# Documenting Rx Allergies



## catrina.thomas (Apr 3, 2012)

Which part of the history is documenting medication allergies given to?  Can it be counted in the ROS?


----------



## FTessaBartels (Apr 3, 2012)

*Can count as EITHER, but NOT both*

It can count as EITHER ROS or Past Medical History, but NOT both (for the same note).  Use it where you need it.

Hope that helps.

F Tessa Bartels, CPC, CEMC


----------



## kellyross (Apr 27, 2012)

I agree.... if you have enough in the Past Medical History already... I usually pull allergies into ROS, as well.


----------



## ajfinn0216 (Apr 27, 2012)

I do not agree.  Documentation of drug allergies should not be counted in the ROS.

A ROS should not be confused with the past history.  
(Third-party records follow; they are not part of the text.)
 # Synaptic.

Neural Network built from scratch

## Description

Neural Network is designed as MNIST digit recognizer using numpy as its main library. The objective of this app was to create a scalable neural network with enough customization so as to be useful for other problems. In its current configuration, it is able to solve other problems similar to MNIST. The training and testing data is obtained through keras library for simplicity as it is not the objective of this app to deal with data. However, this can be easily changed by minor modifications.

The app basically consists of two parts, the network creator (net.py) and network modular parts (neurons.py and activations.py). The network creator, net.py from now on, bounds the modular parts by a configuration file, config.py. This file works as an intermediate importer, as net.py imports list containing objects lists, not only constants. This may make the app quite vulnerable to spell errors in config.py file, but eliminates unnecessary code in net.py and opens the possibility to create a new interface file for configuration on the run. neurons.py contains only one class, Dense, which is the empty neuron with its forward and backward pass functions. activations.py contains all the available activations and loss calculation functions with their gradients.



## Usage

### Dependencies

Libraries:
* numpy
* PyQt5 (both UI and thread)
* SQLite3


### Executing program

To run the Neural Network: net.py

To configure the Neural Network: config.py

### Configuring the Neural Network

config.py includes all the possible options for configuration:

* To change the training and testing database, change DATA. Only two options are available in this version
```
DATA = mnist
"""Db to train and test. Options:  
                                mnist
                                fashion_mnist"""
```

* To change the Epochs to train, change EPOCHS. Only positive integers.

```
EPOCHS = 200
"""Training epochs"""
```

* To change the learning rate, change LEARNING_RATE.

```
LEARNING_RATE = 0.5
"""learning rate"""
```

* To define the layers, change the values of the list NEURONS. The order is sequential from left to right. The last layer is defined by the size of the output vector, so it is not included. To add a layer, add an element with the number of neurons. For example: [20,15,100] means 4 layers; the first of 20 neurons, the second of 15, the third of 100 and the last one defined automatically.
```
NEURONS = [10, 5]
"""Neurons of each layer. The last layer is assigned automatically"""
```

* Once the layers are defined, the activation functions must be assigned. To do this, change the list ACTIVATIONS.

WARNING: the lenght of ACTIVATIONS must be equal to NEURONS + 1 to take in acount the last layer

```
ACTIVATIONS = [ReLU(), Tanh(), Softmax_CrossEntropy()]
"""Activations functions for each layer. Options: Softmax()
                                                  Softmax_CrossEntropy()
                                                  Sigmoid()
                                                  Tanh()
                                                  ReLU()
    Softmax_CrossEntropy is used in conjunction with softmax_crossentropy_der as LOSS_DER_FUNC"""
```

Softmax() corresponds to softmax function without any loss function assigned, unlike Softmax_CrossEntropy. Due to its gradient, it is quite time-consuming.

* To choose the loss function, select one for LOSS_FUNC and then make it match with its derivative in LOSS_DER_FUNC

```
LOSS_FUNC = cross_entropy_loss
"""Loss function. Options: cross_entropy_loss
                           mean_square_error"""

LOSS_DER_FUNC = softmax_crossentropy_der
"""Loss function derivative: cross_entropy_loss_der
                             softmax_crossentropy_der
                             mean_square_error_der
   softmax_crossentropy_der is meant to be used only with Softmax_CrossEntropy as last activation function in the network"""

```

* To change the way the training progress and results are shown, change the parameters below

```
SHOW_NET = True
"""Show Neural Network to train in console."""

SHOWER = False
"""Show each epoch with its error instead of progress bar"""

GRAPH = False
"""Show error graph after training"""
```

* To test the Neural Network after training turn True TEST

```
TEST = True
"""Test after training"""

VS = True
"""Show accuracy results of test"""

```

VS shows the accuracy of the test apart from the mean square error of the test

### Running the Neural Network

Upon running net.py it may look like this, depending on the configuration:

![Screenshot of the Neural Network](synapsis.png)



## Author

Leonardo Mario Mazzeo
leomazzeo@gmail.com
ROS asks the patient whether or not he/she is *currently experiencing *any symptoms related to specific organ systems.  

Medical history is just that - the patient's past experiences with illness, operations, injuries and treatments.  This would include a medication list, surgeries, previous hospitalizations, problem list, etc....

Angie Finnigan, CCS-P, CPMA, CPC


----------



## kellyross (Apr 30, 2012)

I would say if they were allergic in the past... then it would be safe to assume that they are still "currently" allergic.  When questioning a patient about allergies - it would seem to be pertinent to the ROS and important in deciding the current treatment.... such as prescription management? 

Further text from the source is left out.